Allerdings wußte das natürlich ausser Petra Eißing kein(e)r von uns. Als wir die Fahrräder vor dem Haus abgestellt hatten, zeigte uns Eißing zunächst Fotos, auf denen zwei behinderte junge Männer zu sehen waren, u.a. ein Blinder der sich mit der Hilfe einer weiteren Person fortbewegte. Dazu merkte Sie an, das beide abgebildeten Personen stumm seien, der zweite auf dem Weg zur völligen Erblindung infolge von Diabetes war. Diese so fast Taubstummen konnten sich in ihrer Wohngemeinschaft eigentlich nur durch die anderen Sinne noch orientieren - einfach bemerkenswert! Danach begrüßte uns dann die zwischenzeitlich heraus getretene Petra Scholten, die Inhaberin des Geschäftes und bat uns zu sich hinein.
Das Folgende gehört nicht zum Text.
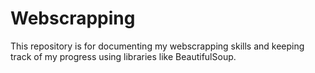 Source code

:# Webscrapping
This repository is for documenting my webscrapping skills and keeping track of my progress using libraries like BeautifulSoup.
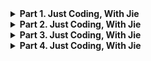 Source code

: 
<details>

<summary><strong>Part 1. Just Coding, With Jie</strong></summary>

- [1762. Buildings With an Ocean View](https://leetcode.com/problems/buildings-with-an-ocean-view/description/)
- [1249. Minimum Remove to Make Valid Parentheses](https://leetcode.com/problems/minimum-remove-to-make-valid-parentheses/description/)
- [1650. Lowest Common Ancestor of a Binary Tree III](https://leetcode.com/problems/lowest-common-ancestor-of-a-binary-tree-iii/description/)
- [408. Valid Word Abbreviation](https://leetcode.com/problems/valid-word-abbreviation/description/)
- [1570. Dot Product of Two Sparse Vectors](https://leetcode.com/problems/dot-product-of-two-sparse-vectors/description/)
- 
- [314. Binary Tree Vertical Order Traversal](https://leetcode.com/problems/binary-tree-vertical-order-traversal/description/)
- [680. Valid Palindrome II](https://leetcode.com/problems/valid-palindrome-ii/description/)
- [339. Nested List Weight Sum](https://leetcode.com/problems/nested-list-weight-sum/description/)
- [528. Random Pick with Weight](https://leetcode.com/problems/random-pick-with-weight/description/)
- [71. Simplify Path](https://leetcode.com/problems/simplify-path/description/)
- 
- [249. Group Shifted Strings](https://leetcode.com/problems/group-shifted-strings/description/)
- [227. Basic Calculator II](https://leetcode.com/problems/basic-calculator-ii/description/)
- [708. Insert into a Sorted Circular Linked List](https://leetcode.com/problems/insert-into-a-sorted-circular-linked-list/description/)
- [236. Lowest Common Ancestor of a Binary Tree](https://leetcode.com/problems/lowest-common-ancestor-of-a-binary-tree/description/)
- [1091. Shortest Path in Binary Matrix](https://leetcode.com/problems/shortest-path-in-binary-matrix/description/)

</details>

<details>
<summary><strong>Part 2. Just Coding, With Jie</strong></summary>

- [791. Custom Sort String](https://leetcode.com/)
- [921. Minimum Add to Make Parentheses Valid](https://leetcode.com/)
- [498. Diagonal Traverse](https://leetcode.com/)
- [50. Pow(x, n)](https://leetcode.com/)
- [938. Range Sum of BST]
- 
- [2060. Check if an Original String Exists Given Two Encoded Strings]
- [346. Moving Average from Data Stream]
- [523. Continuous Subarray Sum]
- [199. Binary Tree Right Side View]
- [173. Binary Search Tree Iterator]
- 
- [215. Kth Largest Element in an Array]
- [138. Copy List with Random Pointer]
- [162. Find Peak Element]
- [1216. Valid Palindrome III]
- [973. K Closest Points to Origin]
- [560. Subarray Sum Equals K]

</details>

<details>
<summary><strong>Part 3. Just Coding, With Jie</strong></summary>

- [560. Subarray Sum Equals K]
- [282. Expression Add Operators]
- [301. Remove Invalid Parentheses]
- [426. Convert Binary Search Tree to Sorted Doubly Linked List]
- [636. Exclusive Time of Functions]
- 
- [56. Merge Intervals]
- [129. Sum Root to Leaf Numbers]
- [1891. Cutting Ribbons]
- [398. Random Pick Index]
- [670. Maximum Swap]
- 
- [825. Friends Of Appropriate Ages]
- [1428. Leftmost Column with at Least a One]
- [958. Check Completeness of a Binary Tree]
- [827. Making A Large Island]
- [347. Top K Frequent Elements]
- 
- [163. Missing Ranges]
- [689. Maximum Sum of 3 Non-Overlapping Subarrays]

</details>

<details>
<summary><strong>Part 4. Just Coding, With Jie</strong></summary>

- [163. Missing Ranges]
- [689. Maximum Sum of 3 Non-Overlapping Subarrays]

</details>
Sie zeigte zunächst die Werkstatt, in dem z.B. Polsterungen und Bezüge verschiedenster Art und Größen auf Sessel, Sofas oder Stühle drapiert werden können, danach auch Licht- und Sonnenschutz-Vorhänge in den verschiedenen Farben und Größen. Dabei erfuhren wir z.B. von Petra Eißing, wie sie dort ebenfalls einen Sessel hat beziehen lassen, in dem ihre Schwiegermutter, die sie sehr mochte, oft gesessen hatte. Dann gingen wir an einen großen Tisch, der von einer ringförmigen LED-Beleuchtung angestrahlt wurde und auf dem ebenfalls verschiedenste Stoffe sich wiederfanden, ein wahres Kompendium an Beschaffenheiten und Farben - und wie sich diese anfühlten, konnten wir dort gleichfalls erfahren - dank unseres Tast- und Sehsinns. Petra Scholten führte weiterhin aus, wie breit und vielfältig die Firma aufgestellt und das Spektrum der Arbeiten eines Raumausstatters ist. Eine Ausbildung findet z.Z. aus verschiedenen Gründen nicht statt. Nachdem wir uns verabschiedet hatten, machte Petra Eißing noch ein Foto mit allen teilnehmenden Personen vor dem Geschäft.

Dem Verkehrsverein Dorsten bleibt ein Dankeschön zu sagen für diese sehr besondere Radtour, bei der alle unsere Sinne angesprochen wurden und natürlich auch bei den verschiedenen Gastgebern, die uns das so ermöglicht haben.